Prompt => Scan the data below and copy each line where "begin" occurs.

Entries taken from a collection =>
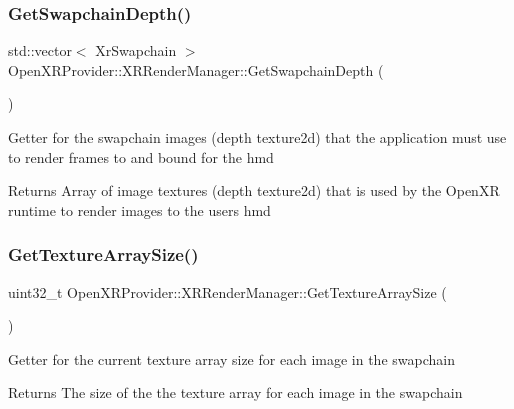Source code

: \subsubsection{\texorpdfstring{GetSwapchainDepth()}{GetSwapchainDepth()}}
{\footnotesize\ttfamily std\+::vector$<$ Xr\+Swapchain $>$ Open\+X\+R\+Provider\+::\+X\+R\+Render\+Manager\+::\+Get\+Swapchain\+Depth (\begin{DoxyParamCaption}{ }\end{DoxyParamCaption})\hspace{0.3cm}{\ttfamily [inline]}}

Getter for the swapchain images (depth texture2d) that the application must use to render frames to and bound for the hmd \begin{DoxyReturn}{Returns}
Array of image textures (depth texture2d) that is used by the Open\+XR runtime to render images to the user\textquotesingle{}s hmd 
\end{DoxyReturn}
\mbox{\label{class_open_x_r_provider_1_1_x_r_render_manager_a87fa0e627b58a7892aa3e6a0efd9ab9b}} 
\subsubsection{\texorpdfstring{GetTextureArraySize()}{GetTextureArraySize()}}
{\footnotesize\ttfamily uint32\+\_\+t Open\+X\+R\+Provider\+::\+X\+R\+Render\+Manager\+::\+Get\+Texture\+Array\+Size (\begin{DoxyParamCaption}{ }\end{DoxyParamCaption})\hspace{0.3cm}{\ttfamily [inline]}}

Getter for the current texture array size for each image in the swapchain \begin{DoxyReturn}{Returns}
The size of the the texture array for each image in the swapchain 
\end{DoxyReturn}
\mbox{\label{class_open_x_r_provider_1_1_x_r_render_manager_aa5216277ffb9f00b43ba78fe0019da3f}} 
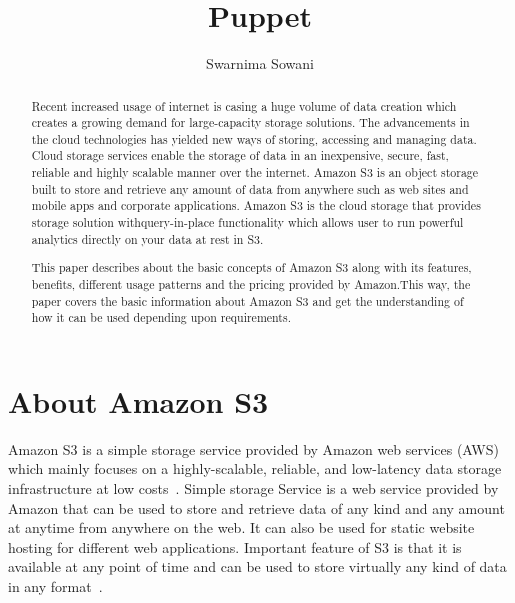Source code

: 
\title{Puppet}


\author{Swarnima Sowani}


\renewcommand{\shortauthors}{G. v. Laszewski}

\begin{abstract}

Recent increased usage of internet is casing a huge volume of data creation
which creates a growing demand for large-capacity storage solutions. The
advancements in the cloud technologies has yielded new ways of storing,
accessing and managing data. Cloud storage services enable the storage of data
in an inexpensive, secure, fast, reliable and highly scalable manner over the
internet. Amazon S3 is an object storage built to store and retrieve any amount
of data from anywhere such as web sites and mobile apps and corporate
applications. Amazon S3 is the cloud storage that provides storage solution
withquery-in-place functionality which allows user to run powerful analytics
directly on your data at rest in S3.

This paper describes about the basic concepts of Amazon S3 along with its
features, benefits, different usage patterns and the pricing provided by
Amazon.This way, the paper covers the basic information about Amazon S3 and get
the
understanding of how it can be used depending upon requirements.
\end{abstract}


\maketitle

\section{About Amazon S3}

Amazon S3 is a simple storage service provided by Amazon web services (AWS)
which mainly focuses on a highly-scalable, reliable, and low-latency data
storage infrastructure at low costs~\cite{hid-sp18-420-amazon-S3-FAQ}. Simple
storage Service is a web service provided by Amazon that can be used to store
and retrieve data of any kind and any amount at anytime from anywhere on the
web. It can also be used for static website hosting for different web
applications. Important feature of S3 is that it is available at any point of
time and can be used to store virtually any kind of data in any
format~\cite{hid-sp18-420-amazon-S3-FAQ}.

Answer section =>
{\footnotesize\ttfamily std\+::vector$<$ Xr\+Swapchain $>$ Open\+X\+R\+Provider\+::\+X\+R\+Render\+Manager\+::\+Get\+Swapchain\+Depth (\begin{DoxyParamCaption}{ }\end{DoxyParamCaption})\hspace{0.3cm}{\ttfamily [inline]}}
Getter for the swapchain images (depth texture2d) that the application must use to render frames to and bound for the hmd \begin{DoxyReturn}{Returns}
{\footnotesize\ttfamily uint32\+\_\+t Open\+X\+R\+Provider\+::\+X\+R\+Render\+Manager\+::\+Get\+Texture\+Array\+Size (\begin{DoxyParamCaption}{ }\end{DoxyParamCaption})\hspace{0.3cm}{\ttfamily [inline]}}
Getter for the current texture array size for each image in the swapchain \begin{DoxyReturn}{Returns}
\begin{abstract}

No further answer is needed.